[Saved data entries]
· · ·
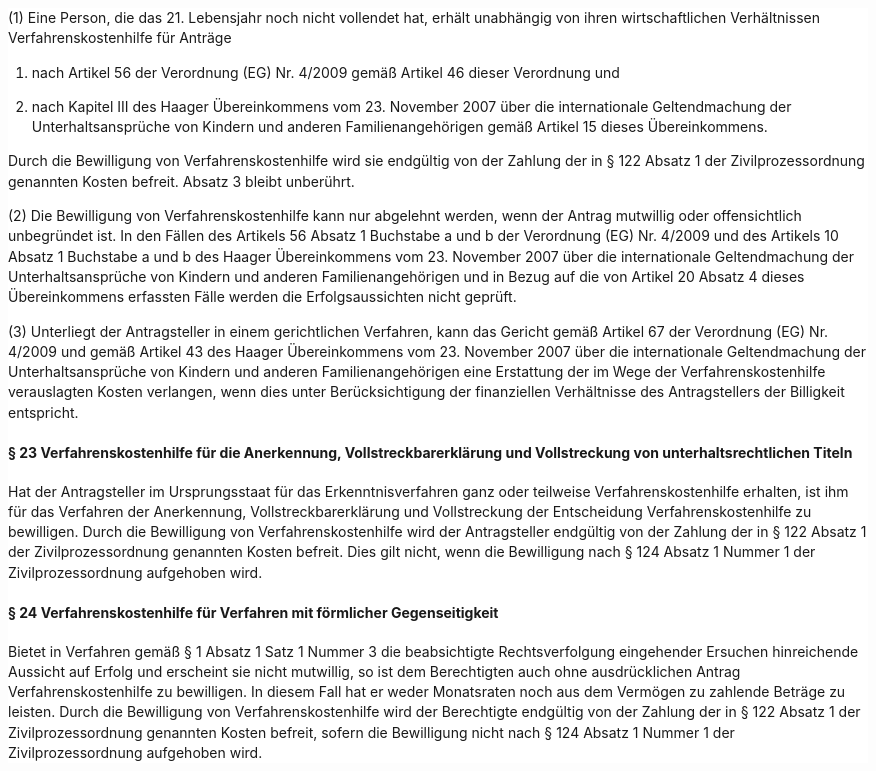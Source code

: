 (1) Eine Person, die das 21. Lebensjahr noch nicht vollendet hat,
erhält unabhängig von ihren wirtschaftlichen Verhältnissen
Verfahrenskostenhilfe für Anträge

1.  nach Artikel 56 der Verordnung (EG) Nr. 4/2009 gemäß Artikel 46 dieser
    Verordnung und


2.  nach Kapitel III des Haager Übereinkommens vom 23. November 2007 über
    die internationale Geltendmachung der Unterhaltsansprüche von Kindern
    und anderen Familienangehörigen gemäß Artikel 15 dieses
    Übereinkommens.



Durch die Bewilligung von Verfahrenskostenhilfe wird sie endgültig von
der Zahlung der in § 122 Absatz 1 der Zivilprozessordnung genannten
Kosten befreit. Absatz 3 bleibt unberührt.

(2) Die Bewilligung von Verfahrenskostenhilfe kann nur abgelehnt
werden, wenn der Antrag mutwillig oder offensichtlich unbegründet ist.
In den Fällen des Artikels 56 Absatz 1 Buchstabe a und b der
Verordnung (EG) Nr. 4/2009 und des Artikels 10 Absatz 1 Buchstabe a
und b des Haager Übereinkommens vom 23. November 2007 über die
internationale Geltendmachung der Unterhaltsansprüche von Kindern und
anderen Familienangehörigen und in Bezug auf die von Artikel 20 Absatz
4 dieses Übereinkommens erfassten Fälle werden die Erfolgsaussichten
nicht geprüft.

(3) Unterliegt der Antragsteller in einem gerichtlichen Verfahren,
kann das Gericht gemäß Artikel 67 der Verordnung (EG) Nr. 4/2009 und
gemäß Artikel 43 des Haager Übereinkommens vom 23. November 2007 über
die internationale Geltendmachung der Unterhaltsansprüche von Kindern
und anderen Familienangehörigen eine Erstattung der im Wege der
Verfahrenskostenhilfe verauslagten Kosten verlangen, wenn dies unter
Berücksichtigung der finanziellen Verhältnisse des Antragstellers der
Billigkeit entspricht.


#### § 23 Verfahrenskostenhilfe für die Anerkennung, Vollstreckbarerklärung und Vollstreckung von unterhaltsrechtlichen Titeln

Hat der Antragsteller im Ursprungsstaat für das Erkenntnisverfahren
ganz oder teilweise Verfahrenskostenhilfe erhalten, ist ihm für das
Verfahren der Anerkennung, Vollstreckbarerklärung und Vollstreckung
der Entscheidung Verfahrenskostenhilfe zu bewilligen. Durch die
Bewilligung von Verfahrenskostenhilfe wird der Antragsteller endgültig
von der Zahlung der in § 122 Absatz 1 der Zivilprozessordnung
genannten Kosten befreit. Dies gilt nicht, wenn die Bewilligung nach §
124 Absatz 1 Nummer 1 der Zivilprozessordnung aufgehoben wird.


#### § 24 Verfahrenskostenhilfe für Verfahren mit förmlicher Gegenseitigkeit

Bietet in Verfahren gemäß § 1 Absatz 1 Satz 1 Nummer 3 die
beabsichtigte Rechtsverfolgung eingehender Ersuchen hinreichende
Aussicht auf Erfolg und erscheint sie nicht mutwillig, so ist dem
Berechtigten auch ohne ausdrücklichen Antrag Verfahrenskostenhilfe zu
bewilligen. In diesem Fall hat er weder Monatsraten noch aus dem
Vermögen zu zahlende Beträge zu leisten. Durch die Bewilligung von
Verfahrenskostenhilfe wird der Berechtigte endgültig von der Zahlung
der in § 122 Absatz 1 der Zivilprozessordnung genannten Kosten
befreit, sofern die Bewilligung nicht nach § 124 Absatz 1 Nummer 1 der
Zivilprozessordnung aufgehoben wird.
· · ·
* Work order:
Return, unchanged, the run of lines above that opens with the line containing "und anderen Familienangehörigen eine" and closes with the line containing "Hat der Antragsteller". Include both.

* Answer for this exercise:
und anderen Familienangehörigen eine Erstattung der im Wege der
Verfahrenskostenhilfe verauslagten Kosten verlangen, wenn dies unter
Berücksichtigung der finanziellen Verhältnisse des Antragstellers der
Billigkeit entspricht.


#### § 23 Verfahrenskostenhilfe für die Anerkennung, Vollstreckbarerklärung und Vollstreckung von unterhaltsrechtlichen Titeln

Hat der Antragsteller im Ursprungsstaat für das Erkenntnisverfahren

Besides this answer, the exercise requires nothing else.